▸ **Problem description**
Find and copy each line of the records where the string "zero" shows up.

*** Opening Data for processing ***

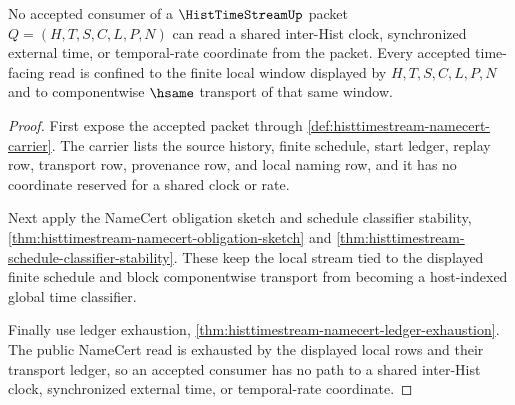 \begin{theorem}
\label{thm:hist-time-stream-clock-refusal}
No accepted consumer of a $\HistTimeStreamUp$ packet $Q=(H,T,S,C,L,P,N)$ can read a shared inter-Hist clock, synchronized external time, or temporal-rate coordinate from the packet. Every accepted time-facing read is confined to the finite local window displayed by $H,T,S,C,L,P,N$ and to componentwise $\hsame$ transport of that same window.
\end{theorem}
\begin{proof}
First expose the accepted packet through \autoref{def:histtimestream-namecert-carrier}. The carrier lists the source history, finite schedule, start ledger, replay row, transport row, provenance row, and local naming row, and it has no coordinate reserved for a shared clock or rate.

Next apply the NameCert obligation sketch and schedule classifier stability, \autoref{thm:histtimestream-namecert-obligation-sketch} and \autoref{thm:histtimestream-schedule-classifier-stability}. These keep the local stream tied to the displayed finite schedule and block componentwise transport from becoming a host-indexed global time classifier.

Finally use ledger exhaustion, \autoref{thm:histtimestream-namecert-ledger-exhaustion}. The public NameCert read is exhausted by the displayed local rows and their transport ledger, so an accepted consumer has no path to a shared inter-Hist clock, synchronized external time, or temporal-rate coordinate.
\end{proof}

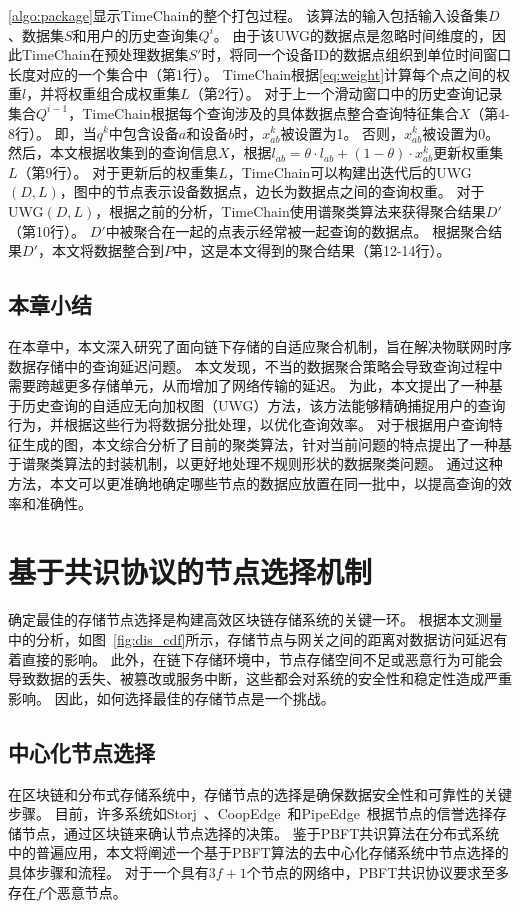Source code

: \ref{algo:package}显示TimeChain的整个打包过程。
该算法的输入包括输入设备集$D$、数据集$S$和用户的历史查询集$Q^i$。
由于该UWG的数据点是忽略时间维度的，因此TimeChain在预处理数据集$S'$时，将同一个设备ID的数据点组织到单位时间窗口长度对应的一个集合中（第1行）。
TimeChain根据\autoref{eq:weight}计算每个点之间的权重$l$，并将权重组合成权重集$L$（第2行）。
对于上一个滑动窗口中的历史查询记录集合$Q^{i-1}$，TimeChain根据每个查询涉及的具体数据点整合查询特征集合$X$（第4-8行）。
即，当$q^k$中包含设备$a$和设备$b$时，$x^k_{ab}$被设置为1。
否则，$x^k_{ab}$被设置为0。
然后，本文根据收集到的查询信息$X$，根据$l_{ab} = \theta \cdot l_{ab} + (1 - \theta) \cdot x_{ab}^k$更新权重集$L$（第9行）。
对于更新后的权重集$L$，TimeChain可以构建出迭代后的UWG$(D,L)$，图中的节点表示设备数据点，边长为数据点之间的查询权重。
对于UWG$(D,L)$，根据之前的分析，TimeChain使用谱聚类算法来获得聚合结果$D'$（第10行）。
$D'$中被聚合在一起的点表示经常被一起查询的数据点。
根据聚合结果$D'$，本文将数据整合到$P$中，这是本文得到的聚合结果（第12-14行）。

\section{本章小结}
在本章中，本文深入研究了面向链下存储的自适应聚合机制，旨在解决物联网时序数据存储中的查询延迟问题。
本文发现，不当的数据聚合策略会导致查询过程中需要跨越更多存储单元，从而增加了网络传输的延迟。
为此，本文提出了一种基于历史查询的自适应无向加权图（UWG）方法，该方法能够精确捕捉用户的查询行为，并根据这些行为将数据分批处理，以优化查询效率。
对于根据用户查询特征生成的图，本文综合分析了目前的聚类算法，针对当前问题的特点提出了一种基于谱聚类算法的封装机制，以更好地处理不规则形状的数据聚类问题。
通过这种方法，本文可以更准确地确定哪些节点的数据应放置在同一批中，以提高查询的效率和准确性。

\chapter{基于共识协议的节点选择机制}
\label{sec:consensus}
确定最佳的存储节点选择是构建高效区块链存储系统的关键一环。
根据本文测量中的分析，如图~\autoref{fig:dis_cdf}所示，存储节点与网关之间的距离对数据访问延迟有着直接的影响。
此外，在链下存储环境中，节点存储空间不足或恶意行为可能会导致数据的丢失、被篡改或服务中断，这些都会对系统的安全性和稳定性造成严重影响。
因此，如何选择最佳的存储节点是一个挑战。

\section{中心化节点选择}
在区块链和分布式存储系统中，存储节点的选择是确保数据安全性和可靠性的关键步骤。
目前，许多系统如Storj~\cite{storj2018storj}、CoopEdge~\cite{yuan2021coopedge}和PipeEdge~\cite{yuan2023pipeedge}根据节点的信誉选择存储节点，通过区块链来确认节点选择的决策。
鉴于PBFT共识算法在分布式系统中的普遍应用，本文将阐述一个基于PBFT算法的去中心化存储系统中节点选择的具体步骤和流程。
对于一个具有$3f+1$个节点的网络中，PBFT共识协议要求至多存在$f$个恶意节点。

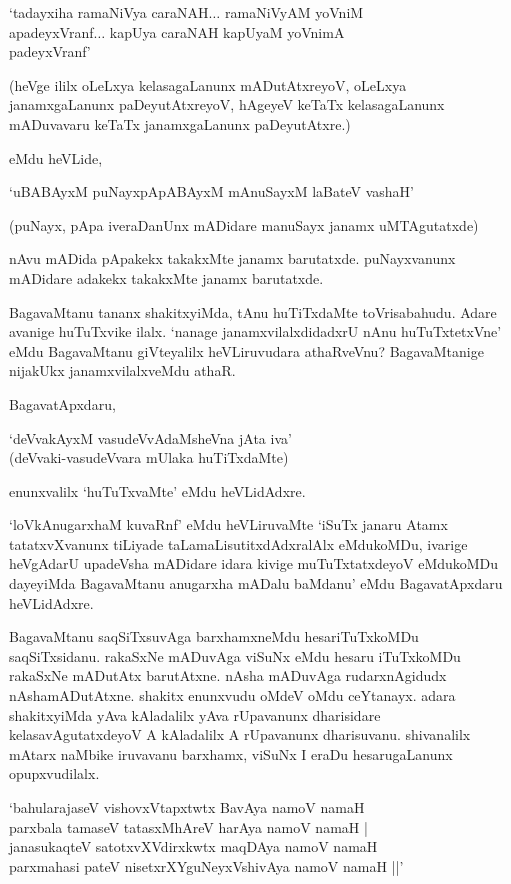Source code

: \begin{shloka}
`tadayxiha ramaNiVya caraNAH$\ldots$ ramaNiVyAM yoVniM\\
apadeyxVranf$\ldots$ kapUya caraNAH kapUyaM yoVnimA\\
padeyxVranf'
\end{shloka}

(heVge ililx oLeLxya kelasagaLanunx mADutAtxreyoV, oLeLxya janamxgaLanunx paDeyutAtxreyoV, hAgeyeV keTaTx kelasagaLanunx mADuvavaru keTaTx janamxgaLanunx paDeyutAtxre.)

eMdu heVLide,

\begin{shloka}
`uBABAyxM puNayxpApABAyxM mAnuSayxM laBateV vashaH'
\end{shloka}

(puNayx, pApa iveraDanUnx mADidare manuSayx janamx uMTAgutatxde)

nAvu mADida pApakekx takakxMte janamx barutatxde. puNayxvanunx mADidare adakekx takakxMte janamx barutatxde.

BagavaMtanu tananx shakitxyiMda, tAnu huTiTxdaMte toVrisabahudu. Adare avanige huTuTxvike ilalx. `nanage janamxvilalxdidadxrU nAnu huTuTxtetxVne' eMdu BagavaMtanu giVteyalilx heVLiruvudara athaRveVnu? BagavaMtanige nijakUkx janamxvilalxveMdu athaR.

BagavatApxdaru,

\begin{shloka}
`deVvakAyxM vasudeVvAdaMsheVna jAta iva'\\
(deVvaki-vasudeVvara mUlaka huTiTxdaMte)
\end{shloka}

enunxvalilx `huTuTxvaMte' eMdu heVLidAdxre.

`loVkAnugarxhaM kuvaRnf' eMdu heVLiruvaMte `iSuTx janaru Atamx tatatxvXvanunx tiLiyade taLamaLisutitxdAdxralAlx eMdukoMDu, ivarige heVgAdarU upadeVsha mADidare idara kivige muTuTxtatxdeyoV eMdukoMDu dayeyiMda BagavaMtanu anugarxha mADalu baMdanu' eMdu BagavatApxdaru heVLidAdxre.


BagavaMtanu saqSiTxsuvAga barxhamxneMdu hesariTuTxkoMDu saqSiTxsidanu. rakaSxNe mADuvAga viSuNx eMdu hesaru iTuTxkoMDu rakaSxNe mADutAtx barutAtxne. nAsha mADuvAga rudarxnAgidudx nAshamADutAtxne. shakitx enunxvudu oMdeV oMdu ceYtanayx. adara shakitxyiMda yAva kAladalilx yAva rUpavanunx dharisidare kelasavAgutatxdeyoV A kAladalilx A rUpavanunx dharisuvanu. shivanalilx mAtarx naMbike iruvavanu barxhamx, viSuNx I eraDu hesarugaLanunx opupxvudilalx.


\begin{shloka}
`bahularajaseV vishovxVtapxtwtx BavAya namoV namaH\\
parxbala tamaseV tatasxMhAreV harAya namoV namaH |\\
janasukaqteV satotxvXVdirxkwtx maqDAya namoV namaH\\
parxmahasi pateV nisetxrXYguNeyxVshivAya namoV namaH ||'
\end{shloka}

*** Closing Data for processing ***
*** Opening Data for processing ***

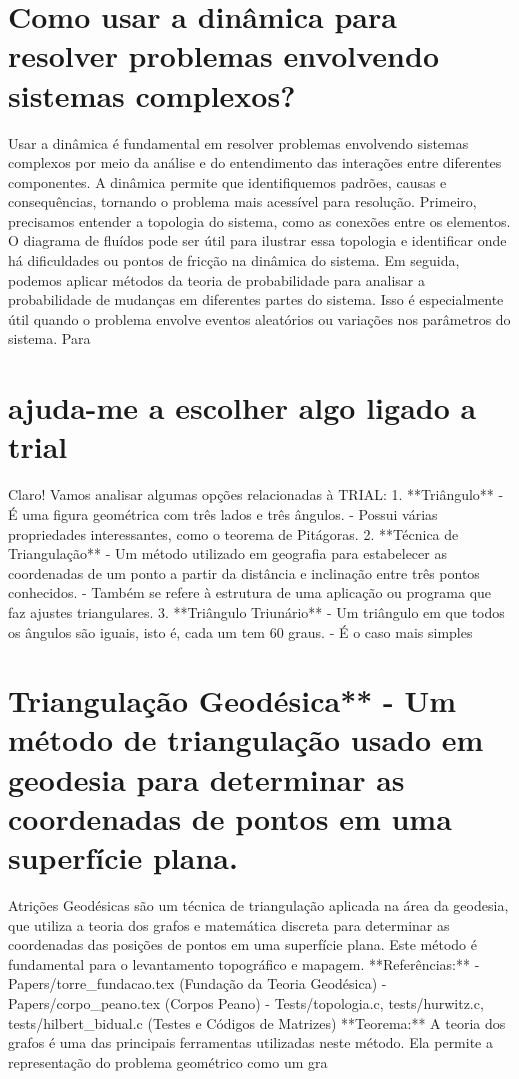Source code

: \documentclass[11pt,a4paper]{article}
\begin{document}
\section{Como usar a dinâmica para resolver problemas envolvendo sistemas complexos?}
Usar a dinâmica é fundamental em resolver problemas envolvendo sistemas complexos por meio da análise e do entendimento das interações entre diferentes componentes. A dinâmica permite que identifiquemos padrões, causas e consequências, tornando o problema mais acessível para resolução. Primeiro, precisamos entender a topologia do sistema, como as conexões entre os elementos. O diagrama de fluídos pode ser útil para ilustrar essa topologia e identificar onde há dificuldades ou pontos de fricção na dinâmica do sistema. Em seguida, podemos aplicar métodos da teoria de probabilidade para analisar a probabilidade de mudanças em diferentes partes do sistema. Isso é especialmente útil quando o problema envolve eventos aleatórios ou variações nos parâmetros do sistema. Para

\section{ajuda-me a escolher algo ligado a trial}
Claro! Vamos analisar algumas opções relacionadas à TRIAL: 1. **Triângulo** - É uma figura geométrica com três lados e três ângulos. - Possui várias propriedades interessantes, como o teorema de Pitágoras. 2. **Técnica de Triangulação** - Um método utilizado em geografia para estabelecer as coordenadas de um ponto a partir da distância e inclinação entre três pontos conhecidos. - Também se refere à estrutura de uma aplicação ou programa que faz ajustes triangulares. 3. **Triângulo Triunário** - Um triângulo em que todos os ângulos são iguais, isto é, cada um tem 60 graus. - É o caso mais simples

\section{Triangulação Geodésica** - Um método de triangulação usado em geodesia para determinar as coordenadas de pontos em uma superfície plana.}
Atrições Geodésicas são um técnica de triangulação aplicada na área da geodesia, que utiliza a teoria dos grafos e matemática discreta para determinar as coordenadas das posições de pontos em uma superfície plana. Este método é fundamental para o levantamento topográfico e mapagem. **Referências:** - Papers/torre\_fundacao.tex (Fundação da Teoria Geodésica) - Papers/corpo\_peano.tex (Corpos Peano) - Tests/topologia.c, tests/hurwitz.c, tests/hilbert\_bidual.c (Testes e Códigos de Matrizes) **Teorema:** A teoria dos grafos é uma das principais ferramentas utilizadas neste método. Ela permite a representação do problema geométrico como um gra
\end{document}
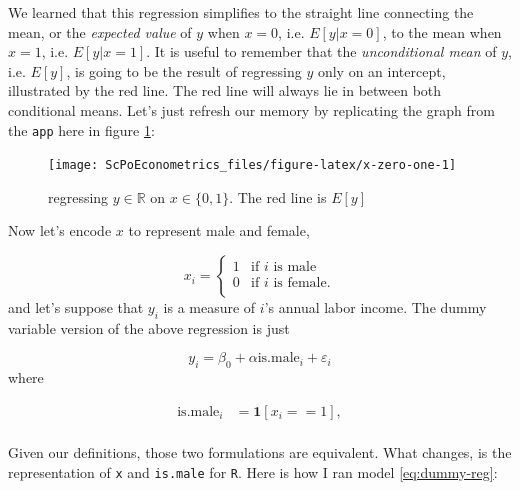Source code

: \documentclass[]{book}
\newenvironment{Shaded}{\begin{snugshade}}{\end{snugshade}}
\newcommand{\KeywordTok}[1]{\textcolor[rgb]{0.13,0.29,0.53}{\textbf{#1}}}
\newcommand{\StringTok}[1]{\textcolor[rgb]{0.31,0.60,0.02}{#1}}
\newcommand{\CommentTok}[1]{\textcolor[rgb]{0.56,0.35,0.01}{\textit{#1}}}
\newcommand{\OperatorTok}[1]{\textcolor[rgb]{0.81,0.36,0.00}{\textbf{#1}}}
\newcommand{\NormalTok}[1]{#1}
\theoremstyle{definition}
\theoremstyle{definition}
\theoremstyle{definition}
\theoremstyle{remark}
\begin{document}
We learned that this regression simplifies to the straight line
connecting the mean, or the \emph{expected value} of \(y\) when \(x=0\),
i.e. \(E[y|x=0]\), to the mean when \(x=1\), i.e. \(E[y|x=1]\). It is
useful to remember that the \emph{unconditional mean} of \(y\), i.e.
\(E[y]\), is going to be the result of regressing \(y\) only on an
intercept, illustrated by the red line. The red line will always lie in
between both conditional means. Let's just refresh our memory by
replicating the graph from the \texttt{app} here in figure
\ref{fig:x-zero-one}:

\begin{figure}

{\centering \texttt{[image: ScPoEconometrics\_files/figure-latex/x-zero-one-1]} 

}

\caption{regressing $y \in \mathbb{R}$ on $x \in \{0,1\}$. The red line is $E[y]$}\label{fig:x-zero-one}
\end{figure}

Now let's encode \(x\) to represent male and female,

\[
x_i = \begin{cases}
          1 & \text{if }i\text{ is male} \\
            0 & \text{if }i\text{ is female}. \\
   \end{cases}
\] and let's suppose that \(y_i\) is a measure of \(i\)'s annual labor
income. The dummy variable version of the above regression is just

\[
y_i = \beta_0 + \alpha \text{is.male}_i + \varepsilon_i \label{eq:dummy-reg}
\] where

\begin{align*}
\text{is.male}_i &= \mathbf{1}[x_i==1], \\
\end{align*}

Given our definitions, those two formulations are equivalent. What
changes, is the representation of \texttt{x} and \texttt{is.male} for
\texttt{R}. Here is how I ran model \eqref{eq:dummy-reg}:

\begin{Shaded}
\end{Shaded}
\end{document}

*** Closing Data for processing ***
*** Opening Data for processing ***

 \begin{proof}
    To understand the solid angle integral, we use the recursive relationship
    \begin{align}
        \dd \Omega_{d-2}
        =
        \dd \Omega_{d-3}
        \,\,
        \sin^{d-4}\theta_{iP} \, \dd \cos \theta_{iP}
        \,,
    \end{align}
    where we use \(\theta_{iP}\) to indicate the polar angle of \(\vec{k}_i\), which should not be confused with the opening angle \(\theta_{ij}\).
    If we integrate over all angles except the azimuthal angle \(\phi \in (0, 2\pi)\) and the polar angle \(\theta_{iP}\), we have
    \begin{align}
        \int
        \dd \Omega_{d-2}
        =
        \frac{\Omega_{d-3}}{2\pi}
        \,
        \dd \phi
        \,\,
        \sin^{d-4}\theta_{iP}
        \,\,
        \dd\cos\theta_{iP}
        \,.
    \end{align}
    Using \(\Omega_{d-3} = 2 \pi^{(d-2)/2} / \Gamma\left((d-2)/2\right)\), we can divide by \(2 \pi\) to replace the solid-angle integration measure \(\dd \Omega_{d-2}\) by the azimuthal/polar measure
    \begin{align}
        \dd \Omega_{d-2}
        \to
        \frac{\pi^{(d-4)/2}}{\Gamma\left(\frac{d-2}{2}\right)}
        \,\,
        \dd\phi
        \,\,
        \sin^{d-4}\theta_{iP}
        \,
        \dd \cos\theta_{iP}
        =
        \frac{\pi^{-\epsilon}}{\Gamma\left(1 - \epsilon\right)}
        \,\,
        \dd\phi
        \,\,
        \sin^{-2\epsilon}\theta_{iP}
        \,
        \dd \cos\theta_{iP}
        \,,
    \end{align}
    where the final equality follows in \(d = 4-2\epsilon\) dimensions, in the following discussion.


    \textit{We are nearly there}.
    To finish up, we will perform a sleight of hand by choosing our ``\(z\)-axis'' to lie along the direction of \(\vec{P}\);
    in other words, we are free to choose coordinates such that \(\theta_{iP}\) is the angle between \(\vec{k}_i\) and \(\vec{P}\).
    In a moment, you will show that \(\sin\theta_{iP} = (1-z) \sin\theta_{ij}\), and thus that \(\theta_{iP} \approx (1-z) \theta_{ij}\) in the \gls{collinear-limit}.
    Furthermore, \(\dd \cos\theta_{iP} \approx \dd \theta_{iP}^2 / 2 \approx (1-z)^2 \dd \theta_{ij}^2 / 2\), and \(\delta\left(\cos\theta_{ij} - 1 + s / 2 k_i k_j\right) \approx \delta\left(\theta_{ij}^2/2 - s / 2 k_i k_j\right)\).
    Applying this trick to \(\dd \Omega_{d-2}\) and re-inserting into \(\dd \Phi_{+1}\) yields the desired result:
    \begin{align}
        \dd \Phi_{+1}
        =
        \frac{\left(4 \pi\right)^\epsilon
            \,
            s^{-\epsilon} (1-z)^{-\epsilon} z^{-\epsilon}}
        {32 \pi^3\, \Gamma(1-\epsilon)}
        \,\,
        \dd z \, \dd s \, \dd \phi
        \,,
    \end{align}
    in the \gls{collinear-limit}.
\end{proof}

*** Closing Data for processing ***

▸ **Problem solution**
\ref{fig:x-zero-one}:
{\centering \texttt{[image: ScPoEconometrics\_files/figure-latex/x-zero-one-1]} 
\caption{regressing $y \in \mathbb{R}$ on $x \in \{0,1\}$. The red line is $E[y]$}\label{fig:x-zero-one}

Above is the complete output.